It is well known that Lithium-ion batteries are harmful to the environment.
Lithium is the lightest metal on earth, and it’s used in all kinds of batteries but is expensive to mine, so recycling old batteries can help keep costs down
Recycling batteries offer a way to help cut back on mining and boost one of the main problems tarnishing the green image of Electric Vehicles (EVs).
However, while EV battery recycling is beginning to take off, getting manufacturers to use recycled materials is difficult because the impression is that recycled material is not as good as new material.
A new study from the US Advanced Battery Consortium (USABC) published in the journal Joule shows batteries with recycled cathodes can be even better than those using new materials.
The team study was based around batteries using recycled NMC111 cathodes ( nickel, manganese, and cobalt ). These are the most common type of cathodes in commercial use.
The cathodes were created using a patented recycling technique that involves shredding batteries and removing the steel cases, aluminium and copper wires, plastics, and pouch materials for recycling.
The remaining battery mass is then dissolved in solvents, and impurities filtered out.
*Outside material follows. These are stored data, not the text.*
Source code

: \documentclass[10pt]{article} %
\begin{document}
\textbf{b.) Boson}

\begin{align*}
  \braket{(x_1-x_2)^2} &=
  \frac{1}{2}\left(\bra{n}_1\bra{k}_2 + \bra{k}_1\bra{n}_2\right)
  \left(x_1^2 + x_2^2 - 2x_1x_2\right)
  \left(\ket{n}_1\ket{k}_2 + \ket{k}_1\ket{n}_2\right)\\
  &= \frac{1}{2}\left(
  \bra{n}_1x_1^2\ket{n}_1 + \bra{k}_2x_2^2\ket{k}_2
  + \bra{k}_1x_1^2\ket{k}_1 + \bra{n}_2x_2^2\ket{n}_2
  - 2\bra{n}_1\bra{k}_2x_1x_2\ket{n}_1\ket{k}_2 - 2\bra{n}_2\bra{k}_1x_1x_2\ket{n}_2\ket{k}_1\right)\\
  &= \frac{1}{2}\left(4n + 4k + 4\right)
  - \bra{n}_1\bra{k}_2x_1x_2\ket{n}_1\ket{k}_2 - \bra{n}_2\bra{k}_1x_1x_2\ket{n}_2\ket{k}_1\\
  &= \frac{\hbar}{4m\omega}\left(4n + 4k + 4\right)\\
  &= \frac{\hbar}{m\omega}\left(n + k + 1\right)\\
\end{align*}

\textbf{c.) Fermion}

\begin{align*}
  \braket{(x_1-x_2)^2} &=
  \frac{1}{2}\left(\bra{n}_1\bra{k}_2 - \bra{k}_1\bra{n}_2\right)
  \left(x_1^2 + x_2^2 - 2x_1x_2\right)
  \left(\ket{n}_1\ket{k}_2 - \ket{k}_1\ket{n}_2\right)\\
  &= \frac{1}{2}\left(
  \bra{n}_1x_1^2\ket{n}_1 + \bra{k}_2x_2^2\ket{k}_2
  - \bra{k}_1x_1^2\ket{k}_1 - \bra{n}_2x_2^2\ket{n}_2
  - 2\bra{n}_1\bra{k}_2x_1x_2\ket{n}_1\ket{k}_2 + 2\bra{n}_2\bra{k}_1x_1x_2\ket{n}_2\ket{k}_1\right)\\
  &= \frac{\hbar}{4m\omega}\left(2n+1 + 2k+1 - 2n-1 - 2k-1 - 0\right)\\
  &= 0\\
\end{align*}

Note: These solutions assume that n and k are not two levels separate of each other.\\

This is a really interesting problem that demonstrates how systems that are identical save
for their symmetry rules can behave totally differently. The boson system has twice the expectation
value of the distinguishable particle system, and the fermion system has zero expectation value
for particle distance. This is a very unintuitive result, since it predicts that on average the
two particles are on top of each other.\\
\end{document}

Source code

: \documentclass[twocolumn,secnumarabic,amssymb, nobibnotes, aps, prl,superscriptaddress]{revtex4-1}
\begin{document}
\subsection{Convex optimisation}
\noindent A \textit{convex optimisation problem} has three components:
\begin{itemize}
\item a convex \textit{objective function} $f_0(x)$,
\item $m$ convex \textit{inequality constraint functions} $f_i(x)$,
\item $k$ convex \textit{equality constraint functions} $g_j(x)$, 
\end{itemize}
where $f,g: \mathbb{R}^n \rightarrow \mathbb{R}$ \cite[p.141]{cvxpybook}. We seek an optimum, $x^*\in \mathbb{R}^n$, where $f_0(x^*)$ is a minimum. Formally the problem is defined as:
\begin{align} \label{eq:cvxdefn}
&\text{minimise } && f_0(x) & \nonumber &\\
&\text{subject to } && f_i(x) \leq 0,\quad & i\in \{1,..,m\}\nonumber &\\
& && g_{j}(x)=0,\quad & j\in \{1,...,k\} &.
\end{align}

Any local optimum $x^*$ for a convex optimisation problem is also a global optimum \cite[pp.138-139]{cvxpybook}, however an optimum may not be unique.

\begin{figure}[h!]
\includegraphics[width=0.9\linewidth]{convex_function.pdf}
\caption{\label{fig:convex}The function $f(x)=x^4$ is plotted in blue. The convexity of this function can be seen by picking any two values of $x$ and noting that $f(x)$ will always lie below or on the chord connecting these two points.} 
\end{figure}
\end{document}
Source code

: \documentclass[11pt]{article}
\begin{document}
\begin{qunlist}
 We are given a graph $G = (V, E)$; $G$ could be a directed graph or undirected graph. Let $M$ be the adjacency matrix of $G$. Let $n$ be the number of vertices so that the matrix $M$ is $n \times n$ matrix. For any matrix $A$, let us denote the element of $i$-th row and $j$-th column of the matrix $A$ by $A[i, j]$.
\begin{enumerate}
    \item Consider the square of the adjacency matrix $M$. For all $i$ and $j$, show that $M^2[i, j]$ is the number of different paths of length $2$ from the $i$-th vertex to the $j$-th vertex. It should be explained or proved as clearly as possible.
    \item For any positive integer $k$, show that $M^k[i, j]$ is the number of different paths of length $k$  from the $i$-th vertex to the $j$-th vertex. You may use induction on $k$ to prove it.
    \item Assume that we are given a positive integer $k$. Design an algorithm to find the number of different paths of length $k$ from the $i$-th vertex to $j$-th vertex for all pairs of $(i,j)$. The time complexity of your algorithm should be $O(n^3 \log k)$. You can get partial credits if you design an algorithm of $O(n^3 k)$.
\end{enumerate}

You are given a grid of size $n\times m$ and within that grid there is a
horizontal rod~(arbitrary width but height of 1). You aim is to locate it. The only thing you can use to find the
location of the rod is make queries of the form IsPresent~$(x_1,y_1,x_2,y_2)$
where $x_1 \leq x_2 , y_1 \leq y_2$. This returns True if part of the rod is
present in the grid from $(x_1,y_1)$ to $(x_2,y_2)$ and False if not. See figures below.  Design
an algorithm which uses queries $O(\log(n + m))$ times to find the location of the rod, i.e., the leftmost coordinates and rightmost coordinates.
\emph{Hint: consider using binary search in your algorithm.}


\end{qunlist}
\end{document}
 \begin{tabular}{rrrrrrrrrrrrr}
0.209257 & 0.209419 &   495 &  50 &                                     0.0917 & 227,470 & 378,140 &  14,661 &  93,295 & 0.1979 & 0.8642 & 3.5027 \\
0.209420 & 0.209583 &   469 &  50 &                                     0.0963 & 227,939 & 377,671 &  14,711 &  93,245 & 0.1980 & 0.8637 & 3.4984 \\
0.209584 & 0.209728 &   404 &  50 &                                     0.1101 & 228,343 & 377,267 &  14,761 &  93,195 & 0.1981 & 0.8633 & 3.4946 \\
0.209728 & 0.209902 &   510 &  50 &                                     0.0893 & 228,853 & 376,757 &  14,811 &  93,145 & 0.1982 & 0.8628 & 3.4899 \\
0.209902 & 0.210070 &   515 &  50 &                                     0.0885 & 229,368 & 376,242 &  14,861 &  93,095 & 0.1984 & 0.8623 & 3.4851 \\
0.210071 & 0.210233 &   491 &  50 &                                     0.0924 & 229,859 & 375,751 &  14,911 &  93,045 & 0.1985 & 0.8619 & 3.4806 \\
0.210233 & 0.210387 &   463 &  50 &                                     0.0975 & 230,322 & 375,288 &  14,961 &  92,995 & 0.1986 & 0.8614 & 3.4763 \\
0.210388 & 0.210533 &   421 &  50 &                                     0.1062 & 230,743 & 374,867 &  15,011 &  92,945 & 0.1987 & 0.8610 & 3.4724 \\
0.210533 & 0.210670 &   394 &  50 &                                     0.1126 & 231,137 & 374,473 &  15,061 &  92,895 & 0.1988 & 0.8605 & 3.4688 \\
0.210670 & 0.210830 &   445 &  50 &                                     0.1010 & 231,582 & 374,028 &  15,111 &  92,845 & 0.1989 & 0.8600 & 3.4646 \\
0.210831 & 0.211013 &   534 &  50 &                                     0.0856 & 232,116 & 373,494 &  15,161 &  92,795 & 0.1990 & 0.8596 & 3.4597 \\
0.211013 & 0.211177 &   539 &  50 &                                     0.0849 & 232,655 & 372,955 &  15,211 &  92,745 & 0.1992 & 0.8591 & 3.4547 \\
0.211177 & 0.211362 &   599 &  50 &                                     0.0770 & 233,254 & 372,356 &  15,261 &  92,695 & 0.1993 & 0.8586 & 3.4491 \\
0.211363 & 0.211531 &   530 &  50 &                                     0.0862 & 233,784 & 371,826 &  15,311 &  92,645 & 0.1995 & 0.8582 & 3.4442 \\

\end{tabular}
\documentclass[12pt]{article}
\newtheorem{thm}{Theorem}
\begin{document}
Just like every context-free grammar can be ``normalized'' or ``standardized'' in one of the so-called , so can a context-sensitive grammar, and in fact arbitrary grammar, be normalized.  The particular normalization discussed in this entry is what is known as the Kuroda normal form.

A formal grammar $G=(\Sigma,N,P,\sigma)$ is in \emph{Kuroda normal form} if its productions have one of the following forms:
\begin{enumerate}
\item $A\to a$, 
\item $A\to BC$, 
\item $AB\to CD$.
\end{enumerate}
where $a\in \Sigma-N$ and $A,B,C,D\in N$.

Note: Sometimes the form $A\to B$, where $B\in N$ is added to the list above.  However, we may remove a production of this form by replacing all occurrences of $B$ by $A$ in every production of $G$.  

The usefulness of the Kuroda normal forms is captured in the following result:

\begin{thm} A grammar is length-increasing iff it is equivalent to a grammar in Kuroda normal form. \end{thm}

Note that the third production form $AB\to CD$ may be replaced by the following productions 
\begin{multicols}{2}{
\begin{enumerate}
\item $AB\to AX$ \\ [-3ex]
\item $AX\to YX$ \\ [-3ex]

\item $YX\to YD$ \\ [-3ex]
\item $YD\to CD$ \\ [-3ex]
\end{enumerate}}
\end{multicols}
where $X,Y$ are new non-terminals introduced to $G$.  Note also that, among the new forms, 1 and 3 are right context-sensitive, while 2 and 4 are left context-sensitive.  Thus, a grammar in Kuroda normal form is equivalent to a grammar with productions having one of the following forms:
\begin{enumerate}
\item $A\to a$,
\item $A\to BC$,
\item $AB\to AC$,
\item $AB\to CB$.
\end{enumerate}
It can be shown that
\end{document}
This left the team with nickel, manganese and cobalt which they then were able to mix to the correct ratios to make cathode powders.
The study found that the recycled material showed a more porous microscopic structure that is better for lithium ions to slip in and out of.
The real-world effect of this was that the batteries had an energy density similar to those made with commercial cathodes, but had a 53% longer cycle life.
The team have commercialised the process and area already selling their recycled materials to battery manufacturers at a small scale.
The next step will be the creation of a commercial plant to process 10,000 tons of batteries next year.
Published as ‘Recycled cathode materials enabled superior performance for lithium-ion batteries‘ in Joule.